European Union leaders issued a statement on Thursday saying Greece had to do everything it could to reduce its budget gap of 12.7 percent of GDP to below the EU ceiling of 3 percent in 2012, including a 4 percentage point cut this year.
But leaders also said the euro zone would take determined and coordinated action, if needed, to safeguard financial stability in the euro area as a whole, sending a signal to markets that they would not let Greece default on its debt.
But the leaders did not specify what the euro zone could do to support Greece, if needed, which disappointed markets.
The premium investors demanded to hold 10-year Greek government bonds rather than benchmark German Bunds rose sharply on Friday to 302 basis points, from 275 bps late on Thursday.
But euro zone officials were adamant the work must be done primarily by Greece rather than by the euro zone at this stage.
"The key thing in the statement from the leaders is that Greece must do what it must do. If they do that, there will be no need for specific measures," one euro zone source involved in the preparations of the ministers meeting, the Eurogroup, said.
"If they don't do that, there will be a show of determined and coordinated action, which is unspecified as yet," it said.
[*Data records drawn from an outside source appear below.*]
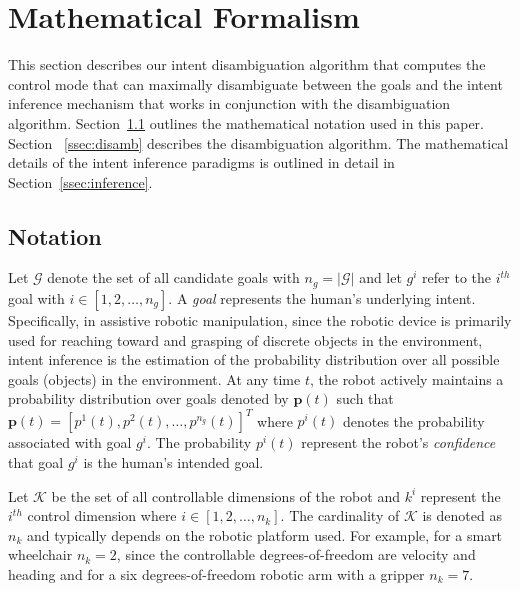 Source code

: \documentclass[natbib, twocolumn]{svjour3}          %
\begin{document}
\section{Mathematical Formalism}\label{sec:ma}
This section describes our intent disambiguation algorithm that computes the control mode that can maximally disambiguate between the goals and the intent inference mechanism that works in conjunction with the disambiguation algorithm. Section~\ref{ssec:notation} outlines the mathematical notation used in this paper. Section ~\ref{ssec:disamb} describes the disambiguation algorithm. The mathematical details of the intent inference paradigms is outlined in detail in Section~\ref{ssec:inference}.
\subsection{Notation}\label{ssec:notation}
Let $\mathcal{G}$ denote the set of all candidate goals with $n_g = \vert\mathcal{G}\vert$ and let $g^i$ refer to the $i^{th}$ goal with $i \in [1,2,\dots, n_g]$. A \textit{goal} represents the human's underlying intent. Specifically, in assistive robotic manipulation, since the robotic device is primarily used for reaching toward and grasping of discrete objects in the environment, intent inference is the estimation of the probability distribution over all possible goals (objects) in the environment. At any time $t$, the robot actively maintains a probability distribution over goals denoted by $\boldsymbol{p}(t)$ such that $\boldsymbol{p}(t) = [p^1(t), p^2(t),\dots, p^{n_g}(t)]^{T}$ where $p^i(t)$ denotes the probability associated with goal $g^i$.  The probability $p^i(t)$ represent the robot's \textit{confidence} that goal $g^i$ is the human's intended goal. 

Let $\mathcal{K}$ be the set of all controllable dimensions of the robot and $k^i$ represent the $i^{th}$ control dimension where $i \in [1,2,\dots,n_k]$. The cardinality of $\mathcal{K}$ is denoted as $n_k$ and typically depends on the robotic platform used. For example, for a smart wheelchair $n_k = 2$, since the controllable degrees-of-freedom are velocity and heading and for a six degrees-of-freedom robotic arm with a gripper $n_k = 7$. 
\end{document}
Such measures will not be discussed on Monday because it was too early, several euro zone sources said. Greece was still able to borrow money on the market and detailing rescue steps now would send a signal that the situation was critical already.
"The ministers are very reluctant to define anything ex-ante. When there is a problem, they will sit down and hammer it out in 30 minutes," a second euro zone source said.
Eurogroup Chairman Jean-Claude Juncker told the German Sueddeutsche Zeitung newspaper in an interview on Saturday there were instruments available for an intervention that could be used when necessary, but he would not name any at this stage.
On Monday and Tuesday, EU finance ministers will endorse the Greek deficit cutting plan which has already been approved by the European Commission, the EU executive arm.
They will also step up the 27-nation bloc's disciplinary budget procedure against Athens to the last stage before sanctions. If Athens does not take the action recommended by the ministers to cut the deficit over the next four months, the EU could fine it.
"There will be more pressure on Greece to deliver rather than more work in preparing the euro zone for a scenario that Greece fails to deliver," the first euro zone sourced said.
Sharp upward revisions to Greek deficit and debt figures last year led to ratings downgrades and sent yields soaring, denting investors' confidence in the country's ability to service its huge debt of more than 120 percent of GDP.
Greece has responded with a plan to cut its budget deficit below 3 percent by 2012 through various measures, including wage cuts and tax and pension reforms. But this sparked strikes from trade unions showing how politically difficult the plan was.
The growing market concern over Greece spilled over to other high-deficit euro zone countries like Spain and Portugal, which also have to borrow at a higher cost as a result.
Yet a poll published on Sunday showed that there was little political backing for a potential euro zone bailout of Greece.
The Emnid poll for Bild am Sonntag newspaper showed 53 percent of Germans said Greece should be thrown out of the euro zone if necessary and more than two-thirds opposed handing Athens billions of euros in credit.